(Dataset entries)
▶
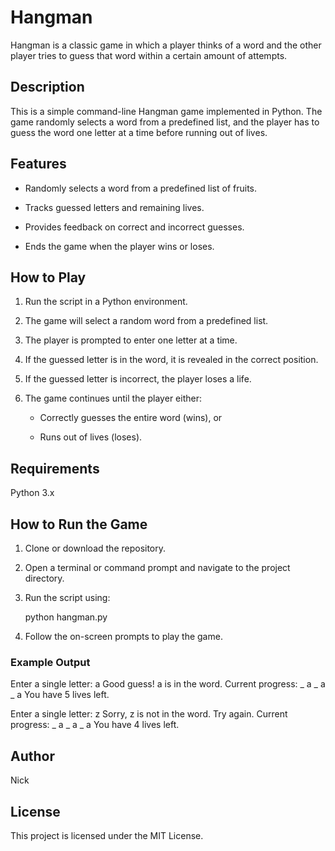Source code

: # Hangman
Hangman is a classic game in which a player thinks of a word and the other player tries to guess that word within a certain amount of attempts.

## Description

This is a simple command-line Hangman game implemented in Python. 
The game randomly selects a word from a predefined list, and the player has to guess the word one letter at a time before running out of lives.

## Features

- Randomly selects a word from a predefined list of fruits.

- Tracks guessed letters and remaining lives.

- Provides feedback on correct and incorrect guesses.

- Ends the game when the player wins or loses.

## How to Play

1. Run the script in a Python environment.

2. The game will select a random word from a predefined list.

3. The player is prompted to enter one letter at a time.

4. If the guessed letter is in the word, it is revealed in the correct position.

5. If the guessed letter is incorrect, the player loses a life.

6. The game continues until the player either:

    - Correctly guesses the entire word (wins), or

    - Runs out of lives (loses).

## Requirements

Python 3.x

## How to Run the Game

1. Clone or download the repository.

2. Open a terminal or command prompt and navigate to the project directory.

3. Run the script using:

    python hangman.py

4. Follow the on-screen prompts to play the game.

### Example Output

Enter a single letter: a
Good guess! a is in the word.
Current progress: _ a _ a _ a
You have 5 lives left.

Enter a single letter: z
Sorry, z is not in the word. Try again.
Current progress: _ a _ a _ a
You have 4 lives left.

## Author

Nick

## License

This project is licensed under the MIT License.
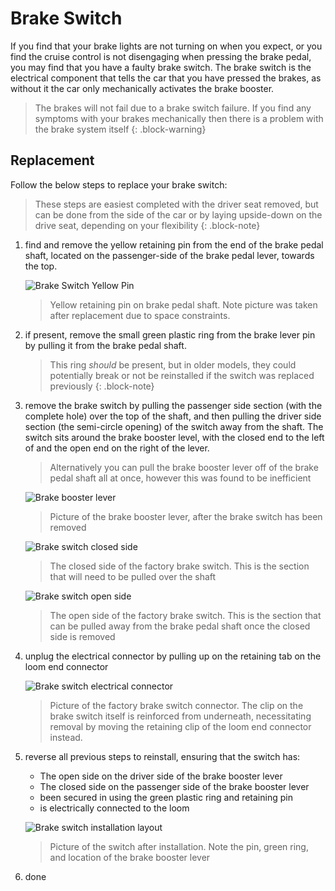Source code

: # Brake Switch

If you find that your brake lights are not turning on when you expect, or you find the cruise control is not disengaging when pressing the brake pedal, you may find that you have a faulty brake switch. The brake switch is the electrical component that tells the car that you have pressed the brakes, as without it the car only mechanically activates the brake booster.

> The brakes will not fail due to a brake switch failure. If you find any symptoms with your brakes mechanically then there is a problem with the brake system itself
{: .block-warning}

## Replacement

Follow the below steps to replace your brake switch:

> These steps are easiest completed with the driver seat removed, but can be done from the side of the car or by laying upside-down on the drive seat, depending on your flexibility
{: .block-note}

1. find and remove the yellow retaining pin from the end of the brake pedal shaft, located on the passenger-side of the brake pedal lever, towards the top.

    ![Brake Switch Yellow Pin](brake-shaft-pin.jpg)

    > Yellow retaining pin on brake pedal shaft. Note picture was taken after replacement due to space constraints.

1. if present, remove the small green plastic ring from the brake lever pin by pulling it from the brake pedal shaft.

    > This ring *should* be present, but in older models, they could potentially break or not be reinstalled if the switch was replaced previously
    {: .block-note}

1. remove the brake switch by pulling the passenger side section (with the complete hole) over the top of the shaft, and then pulling the driver side section (the semi-circle opening) of the switch away from the shaft. The switch sits around the brake booster level, with the closed end to the left of and the open end on the right of the lever.

    > Alternatively you can pull the brake booster lever off of the brake pedal shaft all at once, however this was found to be inefficient

    ![Brake booster lever](./brake-booster-lever.jpg)

    > Picture of the brake booster lever, after the brake switch has been removed

    ![Brake switch closed side](./switch-closed-side.jpg)

    > The closed side of the factory brake switch. This is the section that will need to be pulled over the shaft

    ![Brake switch open side](./switch-open-side.jpg)

    > The open side of the factory brake switch. This is the section that can be pulled away from the brake pedal shaft once the closed side is removed

1. unplug the electrical connector by pulling up on the retaining tab on the loom end connector

    ![Brake switch electrical connector](./switch-connector.jpg)

    > Picture of the factory brake switch connector. The clip on the brake switch itself is reinforced from underneath, necessitating removal by moving the retaining clip of the loom end connector instead.

1. reverse all previous steps to reinstall, ensuring that the switch has:
    - The open side on the driver side of the brake booster lever
    - The closed side on the passenger side of the brake booster lever
    - been secured in using the green plastic ring and retaining pin
    - is electrically connected to the loom
    
    ![Brake switch installation layout](./brake-switch-layout.jpg)

    > Picture of the switch after installation. Note the pin, green ring, and location of the brake booster lever

1. done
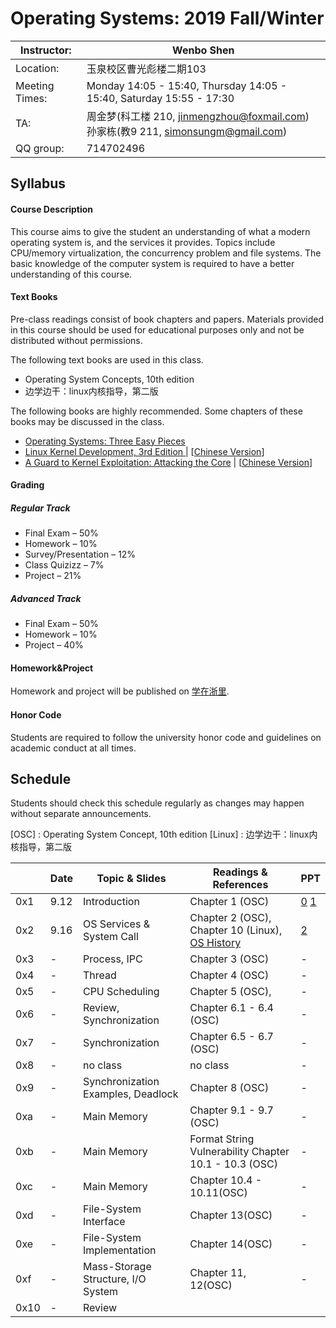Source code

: # Operating Systems: 2019 Fall/Winter

| Instructor:    | Wenbo Shen                                                   |
| -------------- | ------------------------------------------------------------ |
| Location:      | 玉泉校区曹光彪楼二期103                                      |
| Meeting Times: | Monday 14:05 - 15:40, Thursday 14:05 - 15:40, Saturday 15:55 - 17:30                 |
| TA:            | 周金梦(科工楼 210, jinmengzhou@foxmail.com)<br>孙家栋(教9 211, simonsungm@gmail.com) |
| QQ group:      | 714702496                                                    |



## Syllabus

#### Course Description

This course aims to give the student an understanding of what a modern operating system is, and the services it provides. Topics include CPU/memory virtualization, the concurrency problem and file systems. The basic knowledge of the computer system is required to have a better understanding of this course.

#### Text Books

Pre-class readings consist of book chapters and papers. Materials provided in this course should be used for educational purposes only and not be distributed without permissions.

The following text books are used in this class.

- Operating System Concepts, 10th edition
- 边学边干：linux内核指导，第二版

The following books are highly recommended. Some chapters of these books may be discussed in the class.

- [Operating Systems: Three Easy Pieces](http://pages.cs.wisc.edu/~remzi/OSTEP/)
- [Linux Kernel Development, 3rd Edition ](https://www.amazon.com/Linux-Kernel-Development-Robert-Love/dp/0672329468)| [[Chinese Version](https://www.amazon.cn/dp/B004X3Z3D4)]
- [A Guard to Kernel Exploitation: Attacking the Core](https://www.amazon.com/Guide-Kernel-Exploitation-Attacking-Core/dp/1597494860) | [[Chinese Version](https://book.douban.com/subject/10528448/)]

#### Grading

##### Regular Track
- Final Exam – 50%
- Homework – 10%
- Survey/Presentation – 12%
- Class Quizizz – 7%
- Project – 21%

##### Advanced Track
- Final Exam – 50%
- Homework – 10%
- Project – 40%

#### Homework&Project
Homework and project will be published on [学在浙里](https://c.zju.edu.cn).

#### Honor Code

Students are required to follow the university honor code and guidelines on academic conduct at all times.



## Schedule

Students should check this schedule regularly as changes may happen without separate announcements.
	
[OSC] : Operating System Concept, 10th edition
[Linux] : 边学边干：linux内核指导，第二版

|      | **Date** | **Topic & Slides**                 | **Readings & References**                             | **PPT** |
| ---- | -------- | ---------------------------------- | ----------------------------------------------------- | ------- |
| 0x1  | 9.12        | Introduction                       | Chapter 1 (OSC)                  | [0](https://simonsungm.github.io/class/ppt/0_course_syllabus.pdf) [1](https://simonsungm.github.io/class/ppt/01_computerarchitecture.pdf)      |
| 0x2  | 9.16     | OS Services & System Call          | Chapter 2 (OSC), Chapter 10 (Linux), [OS History](https://cloud.tencent.com/developer/article/1464402)    | [2](https://simonsungm.github.io/class/ppt/02_overview.pdf)   |
| 0x3  | -        | Process, IPC                       | Chapter 3 (OSC)                | -       |
| 0x4  | -        | Thread                             | Chapter 4 (OSC)                                       | -       |
| 0x5  | -        | CPU Scheduling                     | Chapter 5 (OSC),                | -       |
| 0x6  | -        | Review, Synchronization            | Chapter 6.1 - 6.4 (OSC)                               | -       |
| 0x7  | -        | Synchronization                    | Chapter 6.5 - 6.7 (OSC)                               | -       |
| 0x8  | -        | no class                           | no class                                              | -       |
| 0x9  | -        | Synchronization Examples, Deadlock | Chapter 8 (OSC)                                       | -       |
| 0xa  | -        | Main Memory                        | Chapter 9.1 - 9.7 (OSC)         | -       |
| 0xb  | -        | Main Memory                        | Format String Vulnerability Chapter 10.1 - 10.3 (OSC) | -       |
| 0xc  | -        | Main Memory                        | Chapter 10.4 - 10.11(OSC)                             | -       |
| 0xd  | -        | File-System Interface              | Chapter 13(OSC)                   | -       |
| 0xe  | -        | File-System Implementation         | Chapter 14(OSC)                   | -       |
| 0xf  | -        | Mass-Storage Structure, I/O System | Chapter 11, 12(OSC)                                   | -       |
| 0x10 | -        | Review                             |                                                       |         |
◀
Using the entries above, give again exactly the lines from the line holding "# Brake Switch" through the line holding "1. if present, remove". Include both end lines and nothing else.

: # Brake Switch

If you find that your brake lights are not turning on when you expect, or you find the cruise control is not disengaging when pressing the brake pedal, you may find that you have a faulty brake switch. The brake switch is the electrical component that tells the car that you have pressed the brakes, as without it the car only mechanically activates the brake booster.

> The brakes will not fail due to a brake switch failure. If you find any symptoms with your brakes mechanically then there is a problem with the brake system itself
{: .block-warning}

## Replacement

Follow the below steps to replace your brake switch:

> These steps are easiest completed with the driver seat removed, but can be done from the side of the car or by laying upside-down on the drive seat, depending on your flexibility
{: .block-note}

1. find and remove the yellow retaining pin from the end of the brake pedal shaft, located on the passenger-side of the brake pedal lever, towards the top.

    ![Brake Switch Yellow Pin](brake-shaft-pin.jpg)

    > Yellow retaining pin on brake pedal shaft. Note picture was taken after replacement due to space constraints.

1. if present, remove the small green plastic ring from the brake lever pin by pulling it from the brake pedal shaft.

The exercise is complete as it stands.